Хотя сержант и знал, что пешим по пустыне передвигаться лучше ночью, но особого выбора у него не было. Жаркий день закончился и, хотя его клонило ко сну, Билл не давал себе расслабится. Ночью в это время было довольно прохладно, но пусть лучше холод, чем отупляющая сводящая с ума жара. Билл как автомат переставлял ноги, и шел вперед. В пустыне как в лесу, нужно знать направление, иначе сделав гигантский крюк можно оказаться на месте, откуда начал – такова человеческая природа. Луны не было, зато были хорошо видны звезды. В небе пустыни – облака редкие гости. И если нет ветра, поднимающего песок, то звезды видны очень хорошо. Полярная звезда – лучший ориентир для направления на север, куда он и направлялся, стараясь идти прямо. Как только Билл поднимался на гребень бархана, он оглядывал округи и смотрел на цепочку следов, оставленную им, если следы были относительно прямые, Билл поворачивался и продолжал движение, если видел, что было отклонение, – старался корректировать свой курс.
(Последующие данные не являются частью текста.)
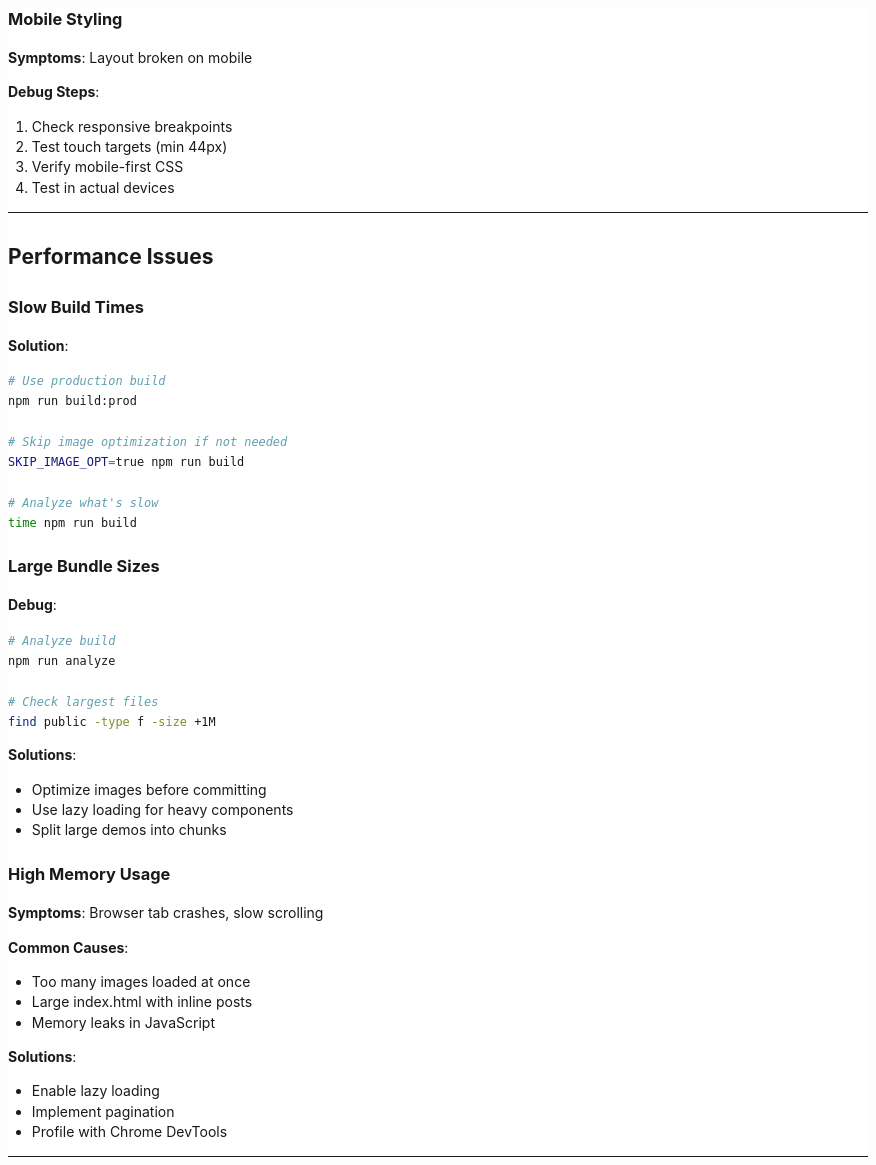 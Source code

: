 ### Mobile Styling

**Symptoms**: Layout broken on mobile

**Debug Steps**:
1. Check responsive breakpoints
2. Test touch targets (min 44px)
3. Verify mobile-first CSS
4. Test in actual devices

---

## Performance Issues

### Slow Build Times

**Solution**:
```bash
# Use production build
npm run build:prod

# Skip image optimization if not needed
SKIP_IMAGE_OPT=true npm run build

# Analyze what's slow
time npm run build
```

### Large Bundle Sizes

**Debug**:
```bash
# Analyze build
npm run analyze

# Check largest files
find public -type f -size +1M
```

**Solutions**:
- Optimize images before committing
- Use lazy loading for heavy components
- Split large demos into chunks

### High Memory Usage

**Symptoms**: Browser tab crashes, slow scrolling

**Common Causes**:
- Too many images loaded at once
- Large index.html with inline posts
- Memory leaks in JavaScript

**Solutions**:
- Enable lazy loading
- Implement pagination
- Profile with Chrome DevTools

---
Но ночью это не очень работало, по той простой причине, что было темно и следы разглядеть было просто невозможно.

«Пустыня – это испытание для правоверных» … – Нет, это становится невозможным на зубах хрустел песок. Сержант, в который раз достал последнюю пол-литровую фляжку, посмотрел на нее и положил обратно. Это был его крайний случай. Вода, что булькала на дне была последней и выпить ее нужно было, когда сил уже не останется. Но все дело в том, что сил уже не было, и все же Билл убрал фляжку обратно на пояс, затем подумав перецепил ее на ленту рюкзака, так ее сложнее будет достать и соблазн, хоть от части уйдет.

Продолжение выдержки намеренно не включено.